Configuring a portal-free rule

A portal-free rule allows specified users to access specified external websites without portal authentication.

The matching items for a portal-free rule include the host name, source/destination IP address, TCP/UDP port number, source MAC address, access interface, and VLAN. Packets matching a portal-free rule will not trigger portal authentication, so users sending the packets can directly access the specified external websites.

You cannot configure two or more portal-free rules with the same filtering criteria. Otherwise, the system prompts that the rule already exists.

Regardless of whether portal authentication is enabled or not, you can only add or remove a portal-free rule. You cannot modify it.

To configure an IP-based portal-free rule:

Step

Command

Remarks

1. Enter system view.

system-view

N/A

2. Configure an IPv4-based portal-free rule.

portal free-rule rule-number { destination ip { ip-address { mask-length | mask } | any } [ tcp tcp-port-number | udp udp-port-number ] | source ip { ip-address { mask-length | mask } | any } [ tcp tcp-port-number | udp udp-port-number ] } * [ interface interface-type interface-number ]

By default, no IPv4-based portal-free rule exists.

3. Configure an IPv6-based portal-free rule.

portal free-rule rule-number { destination ipv6 { ipv6-address prefix-length | any } [ tcp tcp-port-number | udp udp-port-number ] | source ipv6 { ipv6-address prefix-length | any } [ tcp tcp-port-number | udp udp-port-number ] } * [ interface interface-type interface-number ]

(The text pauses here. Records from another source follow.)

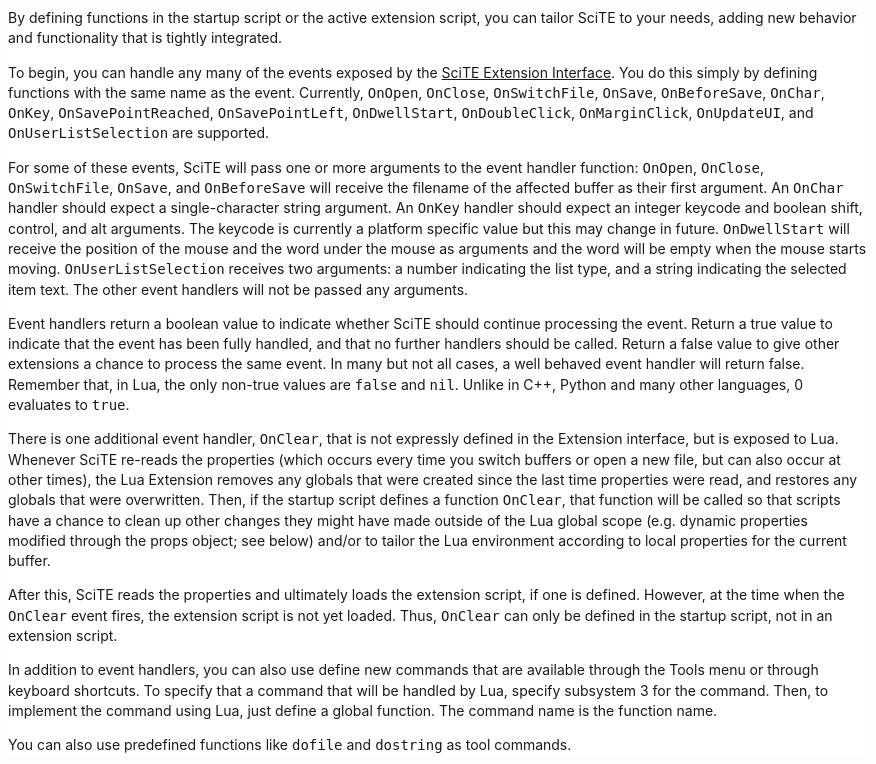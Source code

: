 By defining functions in the startup script or the active extension
script, you can tailor SciTE to your needs, adding new behavior and
functionality that is tightly integrated.
</p><p>
To begin, you can handle any many of the events exposed by the
<a href="SciTEExtension.html">SciTE Extension Interface</a>.  You do
this simply by defining functions with the same name as the event.
Currently, <tt>OnOpen</tt>, <tt>OnClose</tt>, <tt>OnSwitchFile</tt>, <tt>OnSave</tt>,
<tt>OnBeforeSave</tt>, <tt>OnChar</tt>, <tt>OnKey</tt>,
<tt>OnSavePointReached</tt>, <tt>OnSavePointLeft</tt>, <tt>OnDwellStart</tt>,
<tt>OnDoubleClick</tt>, <tt>OnMarginClick</tt>, <tt>OnUpdateUI</tt>,
and <tt>OnUserListSelection</tt> are supported.
</p><p>
For some of these events, SciTE will pass one or more arguments to
the event handler function: <tt>OnOpen</tt>, <tt>OnClose</tt>,
<tt>OnSwitchFile</tt>, <tt>OnSave</tt>, and
<tt>OnBeforeSave</tt> will receive the filename of the affected buffer as
their first argument.
An <tt>OnChar</tt> handler should expect a single-character string argument.
An <tt>OnKey</tt> handler should expect an integer keycode and boolean
shift, control, and alt arguments. The keycode is currently a platform specific value
but this may change in future.
<tt>OnDwellStart</tt> will receive the position of the mouse and the
word under the mouse as arguments and the word will be empty when the mouse starts moving.
<tt>OnUserListSelection</tt> receives two arguments: a number
indicating the list type, and a string indicating the selected
item text.  The other event handlers will not be passed any arguments.
</p><p>
Event handlers return a boolean value to indicate whether SciTE should
continue processing the event.  Return a true value to indicate that
the event has been fully handled, and that no further handlers should
be called.  Return a false value to give other extensions a chance to
process the same event.  In many but not all cases, a well behaved
event handler will return false.  Remember that, in Lua, the only
non-true values are <tt>false</tt> and <tt>nil</tt>.  Unlike in C++, Python and many
other languages, 0 evaluates to <tt>true</tt>.
</p><p>
There is one additional event handler, <tt>OnClear</tt>, that is not
expressly defined in the Extension interface, but is exposed to Lua.
Whenever SciTE re-reads the properties (which occurs every time you
switch buffers or open a new file, but can also occur at other times),
the Lua Extension removes any globals that were created since the last
time properties were read, and restores any globals that were
overwritten. Then, if the startup script defines a function
<tt>OnClear</tt>, that function will be called so that scripts have a
chance to clean up other changes they might have made outside of the
Lua global scope (e.g. dynamic properties modified through the props
object; see below) and/or to tailor the Lua environment according to
local properties for the current buffer.
</p><p>
After this, SciTE reads the properties and ultimately loads the
extension script, if one is defined.  However, at the time when the
<tt>OnClear</tt> event fires, the extension script is not yet loaded.
Thus, <tt>OnClear</tt> can only be defined in the startup script,
not in an extension script.
</p><p>
In addition to event handlers, you can also use define new commands
that are available through the Tools menu or through keyboard shortcuts.
To specify that a command that will be handled by Lua, specify
subsystem 3 for the command.  Then, to implement the command using Lua,
just define a global function.  The command name is the function name.
</p><p>
You can also use predefined functions like <tt>dofile</tt> and <tt>dostring</tt> as tool
commands.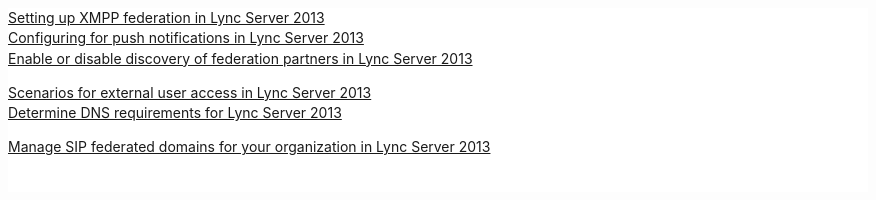 
[Setting up XMPP federation in Lync Server 2013](lync-server-2013-setting-up-xmpp-federation.md)  
[Configuring for push notifications in Lync Server 2013](lync-server-2013-configuring-for-push-notifications.md)  
[Enable or disable discovery of federation partners in Lync Server 2013](lync-server-2013-enable-or-disable-discovery-of-federation-partners.md)  


[Scenarios for external user access in Lync Server 2013](lync-server-2013-scenarios-for-external-user-access.md)  
[Determine DNS requirements for Lync Server 2013](lync-server-2013-determine-dns-requirements.md)  


[Manage SIP federated domains for your organization in Lync Server 2013](lync-server-2013-manage-sip-federated-domains-for-your-organization.md)  
  

</div>

</div>

<span> </span>

</div>

</div>

</div>

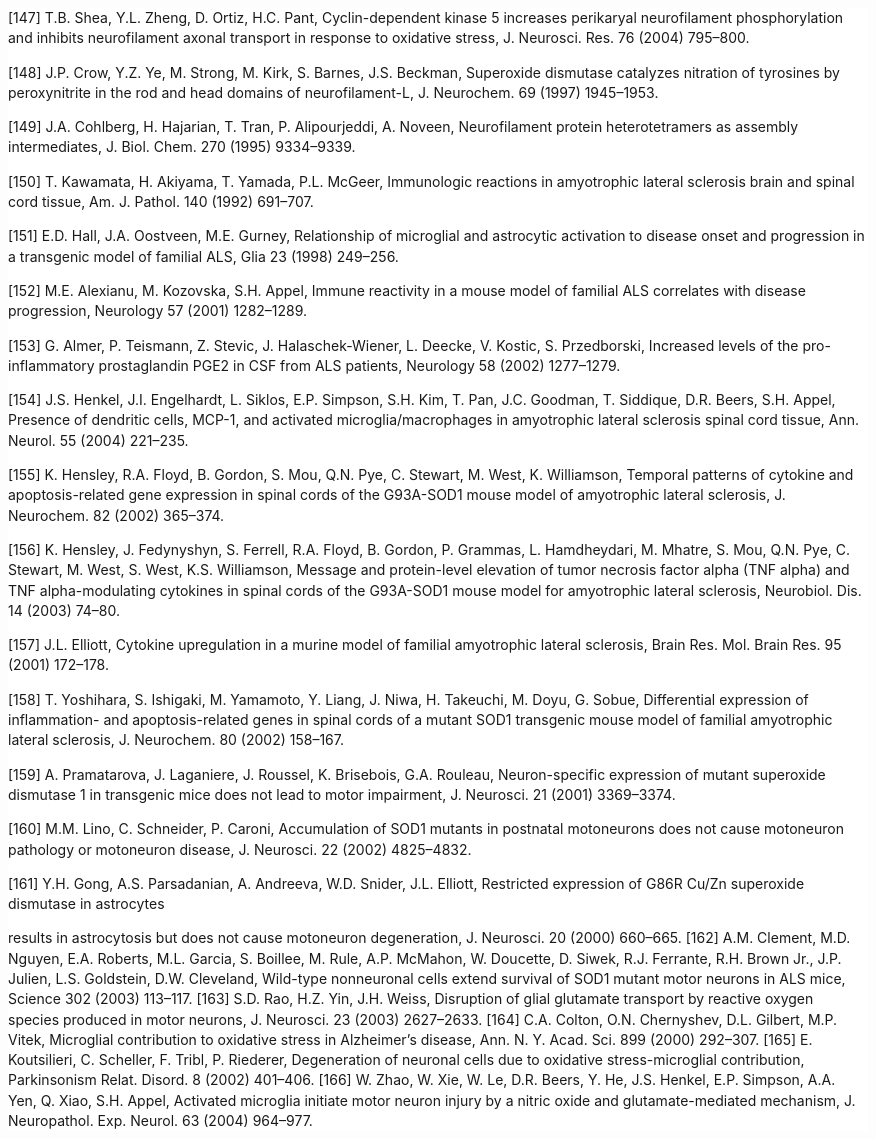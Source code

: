 [147] T.B. Shea, Y.L. Zheng, D. Ortiz, H.C. Pant, Cyclin-dependent kinase 5 increases perikaryal neurofilament phosphorylation and inhibits neurofilament axonal transport in response to oxidative stress, J. Neurosci. Res. 76 (2004) 795–800.

[148] J.P. Crow, Y.Z. Ye, M. Strong, M. Kirk, S. Barnes, J.S. Beckman, Superoxide dismutase catalyzes nitration of tyrosines by peroxynitrite in the rod and head domains of neurofilament-L, J. Neurochem. 69 (1997) 1945–1953.

[149] J.A. Cohlberg, H. Hajarian, T. Tran, P. Alipourjeddi, A. Noveen, Neurofilament protein heterotetramers as assembly intermediates, J. Biol. Chem. 270 (1995) 9334–9339.

[150] T. Kawamata, H. Akiyama, T. Yamada, P.L. McGeer, Immunologic reactions in amyotrophic lateral sclerosis brain and spinal cord tissue, Am. J. Pathol. 140 (1992) 691–707.

[151] E.D. Hall, J.A. Oostveen, M.E. Gurney, Relationship of microglial and astrocytic activation to disease onset and progression in a transgenic model of familial ALS, Glia 23 (1998) 249–256.

[152] M.E. Alexianu, M. Kozovska, S.H. Appel, Immune reactivity in a mouse model of familial ALS correlates with disease progression, Neurology 57 (2001) 1282–1289.

[153] G. Almer, P. Teismann, Z. Stevic, J. Halaschek-Wiener, L. Deecke, V. Kostic, S. Przedborski, Increased levels of the pro-inflammatory prostaglandin PGE2 in CSF from ALS patients, Neurology 58 (2002) 1277–1279.

[154] J.S. Henkel, J.I. Engelhardt, L. Siklos, E.P. Simpson, S.H. Kim, T. Pan, J.C. Goodman, T. Siddique, D.R. Beers, S.H. Appel, Presence of dendritic cells, MCP-1, and activated microglia/macrophages in amyotrophic lateral sclerosis spinal cord tissue, Ann. Neurol. 55 (2004) 221–235.

[155] K. Hensley, R.A. Floyd, B. Gordon, S. Mou, Q.N. Pye, C. Stewart, M. West, K. Williamson, Temporal patterns of cytokine and apoptosis-related gene expression in spinal cords of the G93A-SOD1 mouse model of amyotrophic lateral sclerosis, J. Neurochem. 82 (2002) 365–374.

[156] K. Hensley, J. Fedynyshyn, S. Ferrell, R.A. Floyd, B. Gordon, P. Grammas, L. Hamdheydari, M. Mhatre, S. Mou, Q.N. Pye, C. Stewart, M. West, S. West, K.S. Williamson, Message and protein-level elevation of tumor necrosis factor alpha (TNF alpha) and TNF alpha-modulating cytokines in spinal cords of the G93A-SOD1 mouse model for amyotrophic lateral sclerosis, Neurobiol. Dis. 14 (2003) 74–80.

[157] J.L. Elliott, Cytokine upregulation in a murine model of familial amyotrophic lateral sclerosis, Brain Res. Mol. Brain Res. 95 (2001) 172–178.

[158] T. Yoshihara, S. Ishigaki, M. Yamamoto, Y. Liang, J. Niwa, H. Takeuchi, M. Doyu, G. Sobue, Differential expression of inflammation- and apoptosis-related genes in spinal cords of a mutant SOD1 transgenic mouse model of familial amyotrophic lateral sclerosis, J. Neurochem. 80 (2002) 158–167.

[159] A. Pramatarova, J. Laganiere, J. Roussel, K. Brisebois, G.A. Rouleau, Neuron-specific expression of mutant superoxide dismutase 1 in transgenic mice does not lead to motor impairment, J. Neurosci. 21 (2001) 3369–3374.

[160] M.M. Lino, C. Schneider, P. Caroni, Accumulation of SOD1 mutants in postnatal motoneurons does not cause motoneuron pathology or motoneuron disease, J. Neurosci. 22 (2002) 4825–4832.

[161] Y.H. Gong, A.S. Parsadanian, A. Andreeva, W.D. Snider, J.L. Elliott, Restricted expression of G86R Cu/Zn superoxide dismutase in astrocytes

results in astrocytosis but does not cause motoneuron degeneration, J. Neurosci. 20 (2000) 660–665.
[162] A.M. Clement, M.D. Nguyen, E.A. Roberts, M.L. Garcia, S. Boillee, M. Rule, A.P. McMahon, W. Doucette, D. Siwek, R.J. Ferrante, R.H. Brown Jr., J.P. Julien, L.S. Goldstein, D.W. Cleveland, Wild-type nonneuronal cells extend survival of SOD1 mutant motor neurons in ALS mice, Science 302 (2003) 113–117.
[163] S.D. Rao, H.Z. Yin, J.H. Weiss, Disruption of glial glutamate transport by reactive oxygen species produced in motor neurons, J. Neurosci. 23 (2003) 2627–2633.
[164] C.A. Colton, O.N. Chernyshev, D.L. Gilbert, M.P. Vitek, Microglial contribution to oxidative stress in Alzheimer’s disease, Ann. N. Y. Acad. Sci. 899 (2000) 292–307.
[165] E. Koutsilieri, C. Scheller, F. Tribl, P. Riederer, Degeneration of neuronal cells due to oxidative stress-microglial contribution, Parkinsonism Relat. Disord. 8 (2002) 401–406.
[166] W. Zhao, W. Xie, W. Le, D.R. Beers, Y. He, J.S. Henkel, E.P. Simpson, A.A. Yen, Q. Xiao, S.H. Appel, Activated microglia initiate motor neuron injury by a nitric oxide and glutamate-mediated mechanism, J. Neuropathol. Exp. Neurol. 63 (2004) 964–977.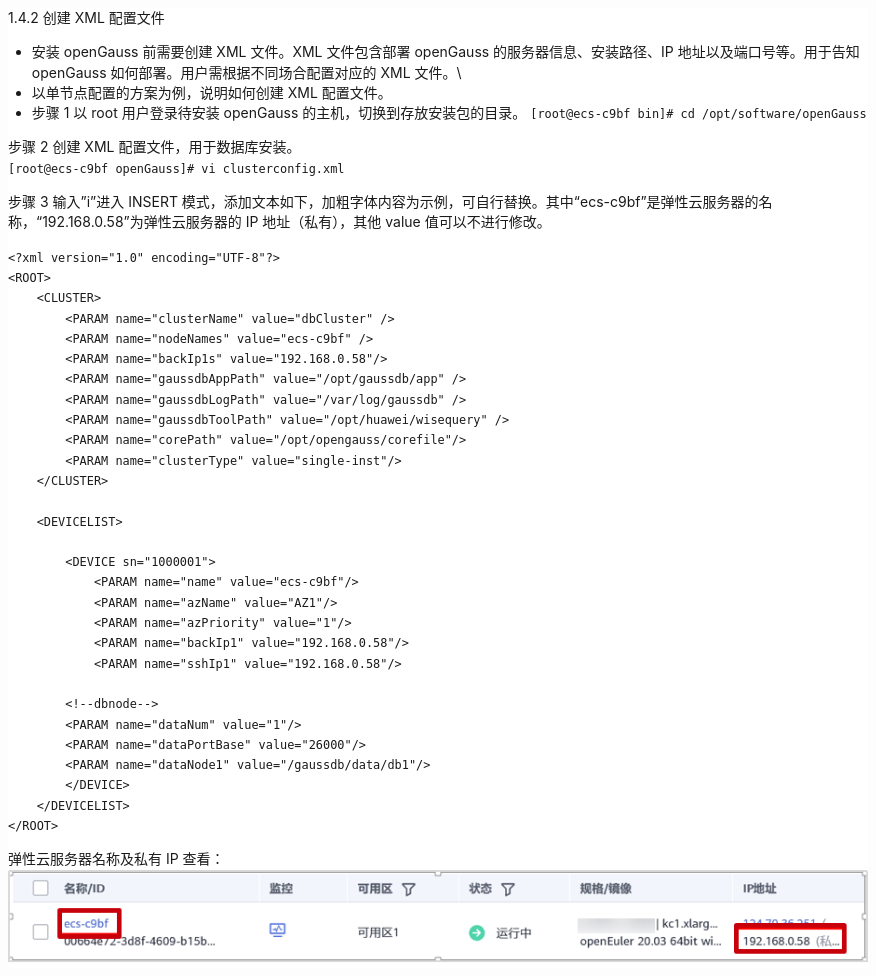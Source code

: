 1.4.2 创建 XML 配置文件

- 安装 openGauss 前需要创建 XML 文件。XML 文件包含部署 openGauss 的服务器信息、安装路径、IP 地址以及端口号等。用于告知 openGauss 如何部署。用户需根据不同场合配置对应的 XML 文件。\
- 以单节点配置的方案为例，说明如何创建 XML 配置文件。
- 步骤 1 以 root 用户登录待安装 openGauss 的主机，切换到存放安装包的目录。
  `[root@ecs-c9bf bin]# cd /opt/software/openGauss`

步骤 2 创建 XML 配置文件，用于数据库安装。\
`[root@ecs-c9bf openGauss]# vi clusterconfig.xml`

步骤 3 输入”i”进入 INSERT 模式，添加文本如下，加粗字体内容为示例，可自行替换。其中“ecs-c9bf”是弹性云服务器的名称，“192.168.0.58”为弹性云服务器的 IP 地址（私有），其他 value 值可以不进行修改。

```
<?xml version="1.0" encoding="UTF-8"?>
<ROOT>
    <CLUSTER>
        <PARAM name="clusterName" value="dbCluster" />
        <PARAM name="nodeNames" value="ecs-c9bf" />
        <PARAM name="backIp1s" value="192.168.0.58"/>
        <PARAM name="gaussdbAppPath" value="/opt/gaussdb/app" />
        <PARAM name="gaussdbLogPath" value="/var/log/gaussdb" />
        <PARAM name="gaussdbToolPath" value="/opt/huawei/wisequery" />
        <PARAM name="corePath" value="/opt/opengauss/corefile"/>
        <PARAM name="clusterType" value="single-inst"/>
    </CLUSTER>

    <DEVICELIST>

        <DEVICE sn="1000001">
            <PARAM name="name" value="ecs-c9bf"/>
            <PARAM name="azName" value="AZ1"/>
            <PARAM name="azPriority" value="1"/>
            <PARAM name="backIp1" value="192.168.0.58"/>
            <PARAM name="sshIp1" value="192.168.0.58"/>

	    <!--dbnode-->
	    <PARAM name="dataNum" value="1"/>
	    <PARAM name="dataPortBase" value="26000"/>
	    <PARAM name="dataNode1" value="/gaussdb/data/db1"/>
        </DEVICE>
    </DEVICELIST>
</ROOT>
```

弹性云服务器名称及私有 IP 查看：
<img src='./images/ecscloud/015.png'>
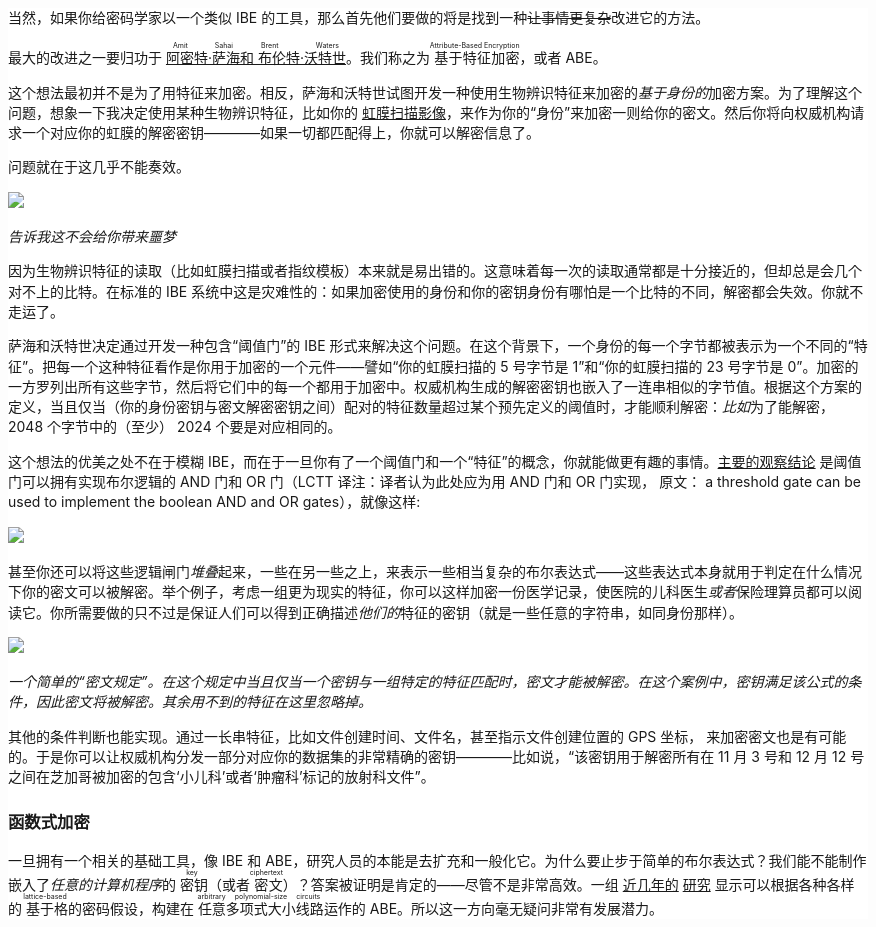 
当然，如果你给密码学家以一个类似 IBE 的工具，那么首先他们要做的将是找到一种~~让事情更复杂~~改进它的方法。


最大的改进之一要归功于 [<ruby> 阿密特·萨海 <rt>  Amit Sahai </rt></ruby>和<ruby> 布伦特·沃特世 <rt>  Brent Waters </rt></ruby>](https://eprint.iacr.org/2004/086.pdf)。我们称之为<ruby> 基于特征加密 <rt>  Attribute-Based Encryption </rt></ruby>，或者 ABE。


这个想法最初并不是为了用特征来加密。相反，萨海和沃特世试图开发一种使用生物辨识特征来加密的*基于身份的*加密方案。为了理解这个问题，想象一下我决定使用某种生物辨识特征，比如你的 [虹膜扫描影像](https://en.wikipedia.org/wiki/Iris_recognition)，来作为你的“身份”来加密一则给你的密文。然后你将向权威机构请求一个对应你的虹膜的解密密钥————如果一切都匹配得上，你就可以解密信息了。


问题就在于这几乎不能奏效。


![](/data/attachment/album/201708/28/110903syooiilp00jpzy10.jpg)


*告诉我这不会给你带来噩梦*


因为生物辨识特征的读取（比如虹膜扫描或者指纹模板）本来就是易出错的。这意味着每一次的读取通常都是十分接近的，但却总是会几个对不上的比特。在标准的 IBE 系统中这是灾难性的：如果加密使用的身份和你的密钥身份有哪怕是一个比特的不同，解密都会失效。你就不走运了。


萨海和沃特世决定通过开发一种包含“阈值门”的 IBE 形式来解决这个问题。在这个背景下，一个身份的每一个字节都被表示为一个不同的“特征”。把每一个这种特征看作是你用于加密的一个元件——譬如“你的虹膜扫描的 5 号字节是 1”和“你的虹膜扫描的 23 号字节是 0”。加密的一方罗列出所有这些字节，然后将它们中的每一个都用于加密中。权威机构生成的解密密钥也嵌入了一连串相似的字节值。根据这个方案的定义，当且仅当（你的身份密钥与密文解密密钥之间）配对的特征数量超过某个预先定义的阈值时，才能顺利解密：*比如*为了能解密，2048 个字节中的（至少） 2024 个要是对应相同的。


这个想法的优美之处不在于模糊 IBE，而在于一旦你有了一个阈值门和一个“特征”的概念，你就能做更有趣的事情。[主要的观察结论](https://eprint.iacr.org/2006/309.pdf) 是阈值门可以拥有实现布尔逻辑的 AND 门和 OR 门（LCTT 译注：译者认为此处应为用 AND 门和 OR 门实现， 原文： a threshold gate can be used to implement the boolean AND and OR gates），就像这样:


![](/data/attachment/album/201708/28/110937p339jv2dse0n9302.jpg)


甚至你还可以将这些逻辑闸门*堆叠*起来，一些在另一些之上，来表示一些相当复杂的布尔表达式——这些表达式本身就用于判定在什么情况下你的密文可以被解密。举个例子，考虑一组更为现实的特征，你可以这样加密一份医学记录，使医院的儿科医生*或者*保险理算员都可以阅读它。你所需要做的只不过是保证人们可以得到正确描述*他们的*特征的密钥（就是一些任意的字符串，如同身份那样）。


![](/data/attachment/album/201708/28/111010t9shzusjus90309l.jpg)


*一个简单的“密文规定”。在这个规定中当且仅当一个密钥与一组特定的特征匹配时，密文才能被解密。在这个案例中，密钥满足该公式的条件，因此密文将被解密。其余用不到的特征在这里忽略掉。*


其他的条件判断也能实现。通过一长串特征，比如文件创建时间、文件名，甚至指示文件创建位置的 GPS 坐标， 来加密密文也是有可能的。于是你可以让权威机构分发一部分对应你的数据集的非常精确的密钥————比如说，“该密钥用于解密所有在 11 月 3 号和 12 月 12 号之间在芝加哥被加密的包含‘小儿科’或者‘肿瘤科’标记的放射科文件”。


### 函数式加密


一旦拥有一个相关的基础工具，像 IBE 和 ABE，研究人员的本能是去扩充和一般化它。为什么要止步于简单的布尔表达式？我们能不能制作嵌入了*任意的计算机程序*的<ruby> 密钥 <rt>  key </rt></ruby>（或者<ruby> 密文 <rt>  ciphertext </rt></ruby>）？答案被证明是肯定的——尽管不是非常高效。一组 [近几年的](https://eprint.iacr.org/2013/337.pdf) [研究](https://arxiv.org/abs/1210.5287) 显示可以根据各种各样的<ruby> 基于格 <rt>  lattice-based </rt></ruby>的密码假设，构建在<ruby> 任意多项式大小线路 <rt>  arbitrary polynomial-size circuits </rt></ruby>运作的 ABE。所以这一方向毫无疑问非常有发展潜力。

By default, no IPv6-based portal-free rule exists.

To configure a source-based portal-free rule:

Step

Command

Remarks

1. Enter system view.

system-view

N/A

2. Configure a source-based portal-free rule.

portal free-rule rule-number source { interface interface-type interface-number | mac mac-address | vlan vlan-id } *

By default, no source-based portal-free rule exists.

The vlan vlan-id option takes effect only on portal users that access the network through VLAN interfaces.

If you specify both a VLAN and an interface, the interface must belong to the VLAN. Otherwise, the portal-free rule does not take effect.

To configure a destination-based portal-free rule:

Step

Command

Remarks

1. Enter system view.

system-view

N/A

2. Configure a destination-based portal-free rule.

portal free-rule rule-number destination host-name

By default, no destination-based portal-free rule exists.